Every line in the records below that holds the word "address" is to be copied.

——————

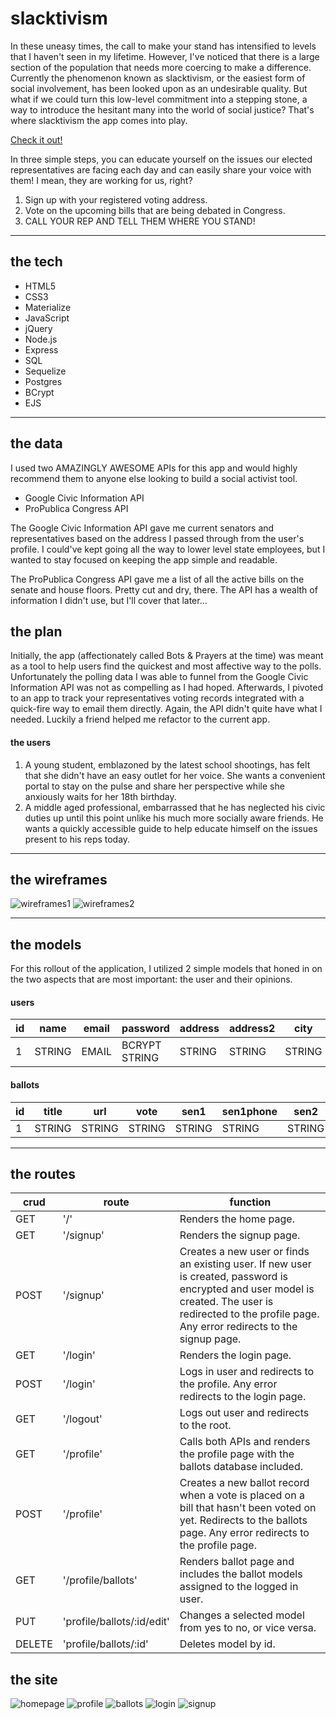 # slacktivism

In these uneasy times, the call to make your stand has intensified to levels that I
haven't seen in my lifetime. However, I've noticed that there is a large section of
the population that needs more coercing to make a difference. Currently the phenomenon known as slacktivism, or the easiest form of social involvement, has been looked upon as an undesirable quality.
But what if we could turn this low-level commitment into a stepping stone, a way to introduce
the hesitant many into the world of social justice? That's where slacktivism the app comes into play.

[Check it out!](http://slacktivism.herokuapp.com/)

In three simple steps, you can educate yourself on the issues our elected representatives are facing each day and can easily share your voice with them! I mean, they are working for us, right?

1. Sign up with your registered voting address.
2. Vote on the upcoming bills that are being debated in Congress.
3. CALL YOUR REP AND TELL THEM WHERE YOU STAND!

***

## the tech
* HTML5
* CSS3
* Materialize
* JavaScript
* jQuery
* Node.js
* Express
* SQL
* Sequelize
* Postgres
* BCrypt
* EJS

***

## the data

I used two AMAZINGLY AWESOME APIs for this app and would highly recommend them to anyone else looking to build a social activist tool.

* Google Civic Information API
* ProPublica Congress API

The Google Civic Information API gave me current senators and representatives based on the address I passed through from the user's profile. I could've kept going all the way to lower level state employees, but I wanted to stay focused on keeping the app simple and readable.

The ProPublica Congress API gave me a list of all the active bills on the senate and house floors. Pretty cut and dry, there. The API has a wealth of information I didn't use, but I'll cover that later...

## the plan

Initially, the app (affectionately called Bots & Prayers at the time) was meant as a tool to help users find the quickest and most affective way to the polls. Unfortunately the polling data I was able to funnel from the Google Civic Information API was not as compelling as I had hoped. Afterwards, I pivoted to an app to track your representatives voting records integrated with a quick-fire way to email them directly. Again, the API didn't quite have what I needed. Luckily a friend helped me refactor to the current app.

#### the users

1. A young student, emblazoned by the latest school shootings, has felt that she didn't have an easy outlet for her voice. She wants a convenient portal to stay on the pulse and share her perspective while she anxiously waits for her 18th birthday.
2. A middle aged professional, embarrassed that he has neglected his civic duties up until this point unlike his much more socially aware friends. He wants a quickly accessible guide to help educate himself on the issues present to his reps today.

***

## the wireframes

![wireframes1](https://raw.githubusercontent.com/danheyward/vote-app/master/public/img/wireframes1.jpeg)
![wireframes2](https://raw.githubusercontent.com/danheyward/vote-app/master/public/img/wireframes2.jpeg)

***

## the models

For this rollout of the application, I utilized 2 simple models that honed in on the two aspects that are most important: the user and their opinions.

#### users
| id | name   | email | password      | address | address2 | city   | state  | zipcode  | party  |
|----|--------|-------|---------------|---------|----------|--------|--------|----------|--------|
| 1  | STRING | EMAIL | BCRYPT STRING | STRING  | STRING   | STRING | STRING | STRING   | STRING |

#### ballots
| id | title   | url | vote      | sen1 | sen1phone | sen2   | sen2phone  | rep  | repphone | userid|
|----|--------|-------|---------------|---------|----------|--------|--------|----------|--------|--------|
| 1  | STRING | STRING | STRING | STRING  | STRING   | STRING | STRING | STRING   | STRING | STRING |

***

## the routes

|crud|route|function|
|---|---|---|
|GET|'/'|Renders the home page.|
|GET|'/signup'|Renders the signup page.|
|POST|'/signup'|Creates a new user or finds an existing user. If new user is created, password is encrypted and user model is created. The user is redirected to the profile page. Any error redirects to the signup page.|
|GET|'/login'|Renders the login page.|
|POST|'/login'|Logs in user and redirects to the profile. Any error redirects to the login page.|
|GET|'/logout'|Logs out user and redirects to the root.|
|GET|'/profile'|Calls both APIs and renders the profile page with the ballots database included.|
|POST|'/profile'|Creates a new ballot record when a vote is placed on a bill that hasn't been voted on yet. Redirects to the ballots page. Any error redirects to the profile page.|
|GET|'/profile/ballots'|Renders ballot page and includes the ballot models assigned to the logged in user.|
|PUT|'profile/ballots/:id/edit'|Changes a selected model from yes to no, or vice versa.|
|DELETE|'profile/ballots/:id'|Deletes model by id.|

## the site

![homepage](https://raw.githubusercontent.com/danheyward/vote-app/master/public/img/home.png)
![profile](https://raw.githubusercontent.com/danheyward/vote-app/master/public/img/profile.png)
![ballots](https://raw.githubusercontent.com/danheyward/vote-app/master/public/img/ballots.png)
![login](https://raw.githubusercontent.com/danheyward/vote-app/master/public/img/login.png)
![signup](https://raw.githubusercontent.com/danheyward/vote-app/master/public/img/signup.png)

——————

> [ANSWER TO THIS TASK]
1. Sign up with your registered voting address.
The Google Civic Information API gave me current senators and representatives based on the address I passed through from the user's profile. I could've kept going all the way to lower level state employees, but I wanted to stay focused on keeping the app simple and readable.
| id | name   | email | password      | address | address2 | city   | state  | zipcode  | party  |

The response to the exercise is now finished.